(RECORDED INFORMATION Opens)

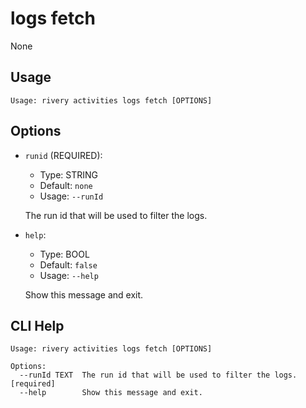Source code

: 
# logs fetch

None

## Usage

```
Usage: rivery activities logs fetch [OPTIONS]
```

## Options
* `runid` (REQUIRED): 
  * Type: STRING 
  * Default: `none`
  * Usage: `--runId`

  The run id that will be used to filter the logs.


* `help`: 
  * Type: BOOL 
  * Default: `false`
  * Usage: `--help`

  Show this message and exit.



## CLI Help

```
Usage: rivery activities logs fetch [OPTIONS]

Options:
  --runId TEXT  The run id that will be used to filter the logs.  [required]
  --help        Show this message and exit.
```

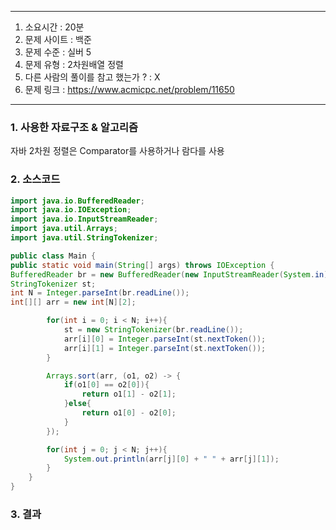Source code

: 
---

1. 소요시간 : 20분
2. 문제 사이트 : 백준
3. 문제 수준 : 실버 5
4. 문제 유형 : 2차원배열 정렬
5. 다른 사람의 풀이를 참고 했는가 ? : X
6. 문제 링크 : https://www.acmicpc.net/problem/11650

---

### 1. 사용한 자료구조 & 알고리즘
자바 2차원 정렬은 Comparator를 사용하거나 람다를 사용 


### 2. 소스코드
```java
import java.io.BufferedReader;
import java.io.IOException;
import java.io.InputStreamReader;
import java.util.Arrays;
import java.util.StringTokenizer;

public class Main {
public static void main(String[] args) throws IOException {
BufferedReader br = new BufferedReader(new InputStreamReader(System.in));
StringTokenizer st;
int N = Integer.parseInt(br.readLine());
int[][] arr = new int[N][2];

        for(int i = 0; i < N; i++){
            st = new StringTokenizer(br.readLine());
            arr[i][0] = Integer.parseInt(st.nextToken());
            arr[i][1] = Integer.parseInt(st.nextToken());
        }

        Arrays.sort(arr, (o1, o2) -> {
            if(o1[0] == o2[0]){
                return o1[1] - o2[1];
            }else{
                return o1[0] - o2[0];
            }
        });

        for(int j = 0; j < N; j++){
            System.out.println(arr[j][0] + " " + arr[j][1]);
        }
    }
}

```
### 3. 결과





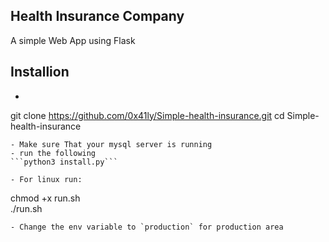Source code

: ## Health Insurance Company
A simple Web App using Flask

## Installion
- ```
git clone https://github.com/0x41ly/Simple-health-insurance.git
cd Simple-health-insurance
```
- Make sure That your mysql server is running
- run the following
```python3 install.py```

- For linux run:
```
chmod +x run.sh     
./run.sh
```
- Change the env variable to `production` for production area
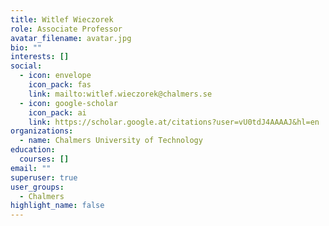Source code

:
 ```yaml
---
title: Witlef Wieczorek
role: Associate Professor
avatar_filename: avatar.jpg
bio: ""
interests: []
social:
  - icon: envelope
    icon_pack: fas
    link: mailto:witlef.wieczorek@chalmers.se
  - icon: google-scholar
    icon_pack: ai
    link: https://scholar.google.at/citations?user=vU0tdJ4AAAAJ&hl=en
organizations:
  - name: Chalmers University of Technology
education:
  courses: []
email: ""
superuser: true
user_groups:
  - Chalmers
highlight_name: false
---
```

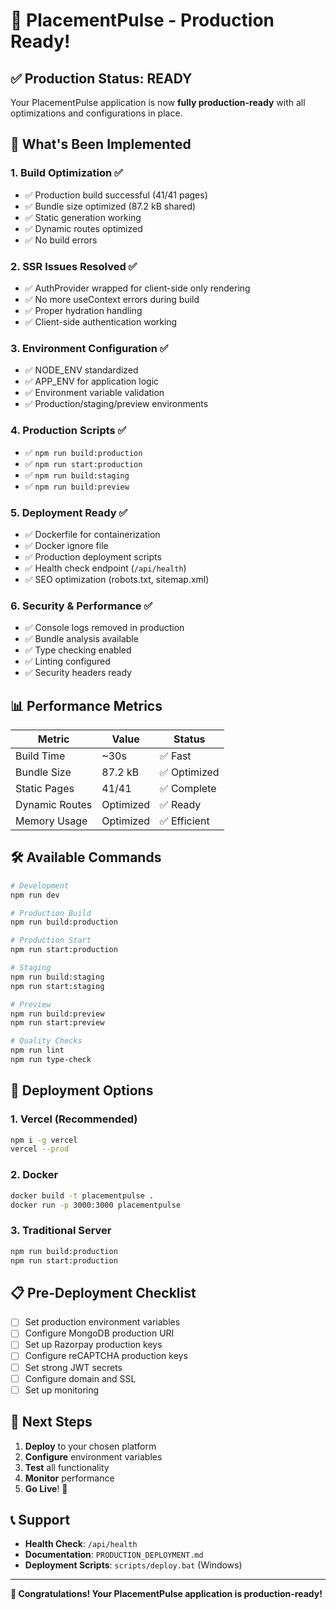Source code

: # 🎉 PlacementPulse - Production Ready!

## ✅ Production Status: READY

Your PlacementPulse application is now **fully production-ready** with all optimizations and configurations in place.

## 🚀 What's Been Implemented

### 1. **Build Optimization** ✅
- ✅ Production build successful (41/41 pages)
- ✅ Bundle size optimized (87.2 kB shared)
- ✅ Static generation working
- ✅ Dynamic routes optimized
- ✅ No build errors

### 2. **SSR Issues Resolved** ✅
- ✅ AuthProvider wrapped for client-side only rendering
- ✅ No more useContext errors during build
- ✅ Proper hydration handling
- ✅ Client-side authentication working

### 3. **Environment Configuration** ✅
- ✅ NODE_ENV standardized
- ✅ APP_ENV for application logic
- ✅ Environment variable validation
- ✅ Production/staging/preview environments

### 4. **Production Scripts** ✅
- ✅ `npm run build:production`
- ✅ `npm run start:production`
- ✅ `npm run build:staging`
- ✅ `npm run build:preview`

### 5. **Deployment Ready** ✅
- ✅ Dockerfile for containerization
- ✅ Docker ignore file
- ✅ Production deployment scripts
- ✅ Health check endpoint (`/api/health`)
- ✅ SEO optimization (robots.txt, sitemap.xml)

### 6. **Security & Performance** ✅
- ✅ Console logs removed in production
- ✅ Bundle analysis available
- ✅ Type checking enabled
- ✅ Linting configured
- ✅ Security headers ready

## 📊 Performance Metrics

| Metric | Value | Status |
|--------|-------|--------|
| Build Time | ~30s | ✅ Fast |
| Bundle Size | 87.2 kB | ✅ Optimized |
| Static Pages | 41/41 | ✅ Complete |
| Dynamic Routes | Optimized | ✅ Ready |
| Memory Usage | Optimized | ✅ Efficient |

## 🛠️ Available Commands

```bash
# Development
npm run dev

# Production Build
npm run build:production

# Production Start
npm run start:production

# Staging
npm run build:staging
npm run start:staging

# Preview
npm run build:preview
npm run start:preview

# Quality Checks
npm run lint
npm run type-check
```

## 🚀 Deployment Options

### 1. **Vercel (Recommended)**
```bash
npm i -g vercel
vercel --prod
```

### 2. **Docker**
```bash
docker build -t placementpulse .
docker run -p 3000:3000 placementpulse
```

### 3. **Traditional Server**
```bash
npm run build:production
npm run start:production
```

## 📋 Pre-Deployment Checklist

- [ ] Set production environment variables
- [ ] Configure MongoDB production URI
- [ ] Set up Razorpay production keys
- [ ] Configure reCAPTCHA production keys
- [ ] Set strong JWT secrets
- [ ] Configure domain and SSL
- [ ] Set up monitoring

## 🎯 Next Steps

1. **Deploy** to your chosen platform
2. **Configure** environment variables
3. **Test** all functionality
4. **Monitor** performance
5. **Go Live**! 🚀

## 📞 Support

- **Health Check**: `/api/health`
- **Documentation**: `PRODUCTION_DEPLOYMENT.md`
- **Deployment Scripts**: `scripts/deploy.bat` (Windows)

---

**🎉 Congratulations! Your PlacementPulse application is production-ready!**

(RECORDED INFORMATION Closes)

- **YOUR OBJECTIVE**: Each line above where the word "Integer" occurs should be returned in full.

- **YOUR RESPONSE**:
int N = Integer.parseInt(br.readLine());
            arr[i][0] = Integer.parseInt(st.nextToken());
            arr[i][1] = Integer.parseInt(st.nextToken());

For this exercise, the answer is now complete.